— Description of the task —
Below are lines of data; restate word for word those running from the line containing "Report 98/2022 in" to the line containing "It is mandatory", inclusive, and no others.

— Stored dataset items —
—————

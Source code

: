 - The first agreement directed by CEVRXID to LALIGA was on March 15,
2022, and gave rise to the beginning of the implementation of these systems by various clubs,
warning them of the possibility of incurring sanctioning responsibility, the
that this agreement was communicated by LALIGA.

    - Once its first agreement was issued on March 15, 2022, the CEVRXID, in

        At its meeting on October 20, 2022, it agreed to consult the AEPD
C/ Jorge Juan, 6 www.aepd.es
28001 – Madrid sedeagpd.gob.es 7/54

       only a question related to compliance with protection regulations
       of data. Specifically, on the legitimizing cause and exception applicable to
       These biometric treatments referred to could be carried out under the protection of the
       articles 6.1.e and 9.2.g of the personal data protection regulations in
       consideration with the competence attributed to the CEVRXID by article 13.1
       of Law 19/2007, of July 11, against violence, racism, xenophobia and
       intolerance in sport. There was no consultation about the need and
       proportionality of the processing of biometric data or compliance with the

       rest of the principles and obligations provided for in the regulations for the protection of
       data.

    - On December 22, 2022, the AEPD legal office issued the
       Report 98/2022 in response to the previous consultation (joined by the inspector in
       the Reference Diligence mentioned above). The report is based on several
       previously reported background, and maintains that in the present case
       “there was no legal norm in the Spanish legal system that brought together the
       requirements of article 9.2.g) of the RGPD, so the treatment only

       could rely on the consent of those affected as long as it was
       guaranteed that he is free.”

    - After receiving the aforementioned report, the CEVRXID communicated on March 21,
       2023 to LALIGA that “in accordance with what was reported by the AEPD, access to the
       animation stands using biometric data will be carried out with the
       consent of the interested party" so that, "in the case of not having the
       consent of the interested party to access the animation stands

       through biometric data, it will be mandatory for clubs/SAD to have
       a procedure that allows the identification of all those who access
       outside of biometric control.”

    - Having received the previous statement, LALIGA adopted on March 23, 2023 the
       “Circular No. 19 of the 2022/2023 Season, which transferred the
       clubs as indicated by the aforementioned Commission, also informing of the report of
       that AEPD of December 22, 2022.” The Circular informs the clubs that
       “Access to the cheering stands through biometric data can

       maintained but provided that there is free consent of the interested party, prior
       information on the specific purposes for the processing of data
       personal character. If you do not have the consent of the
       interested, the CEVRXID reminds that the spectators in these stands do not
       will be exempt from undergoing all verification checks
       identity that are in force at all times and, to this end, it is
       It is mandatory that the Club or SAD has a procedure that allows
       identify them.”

—————

— Completed exercise —
       Report 98/2022 in response to the previous consultation (joined by the inspector in
       the Reference Diligence mentioned above). The report is based on several
       previously reported background, and maintains that in the present case
       “there was no legal norm in the Spanish legal system that brought together the
       requirements of article 9.2.g) of the RGPD, so the treatment only

       could rely on the consent of those affected as long as it was
       guaranteed that he is free.”

    - After receiving the aforementioned report, the CEVRXID communicated on March 21,
       2023 to LALIGA that “in accordance with what was reported by the AEPD, access to the
       animation stands using biometric data will be carried out with the
       consent of the interested party" so that, "in the case of not having the
       consent of the interested party to access the animation stands

       through biometric data, it will be mandatory for clubs/SAD to have
       a procedure that allows the identification of all those who access
       outside of biometric control.”

    - Having received the previous statement, LALIGA adopted on March 23, 2023 the
       “Circular No. 19 of the 2022/2023 Season, which transferred the
       clubs as indicated by the aforementioned Commission, also informing of the report of
       that AEPD of December 22, 2022.” The Circular informs the clubs that
       “Access to the cheering stands through biometric data can

       maintained but provided that there is free consent of the interested party, prior
       information on the specific purposes for the processing of data
       personal character. If you do not have the consent of the
       interested, the CEVRXID reminds that the spectators in these stands do not
       will be exempt from undergoing all verification checks
       identity that are in force at all times and, to this end, it is
       It is mandatory that the Club or SAD has a procedure that allows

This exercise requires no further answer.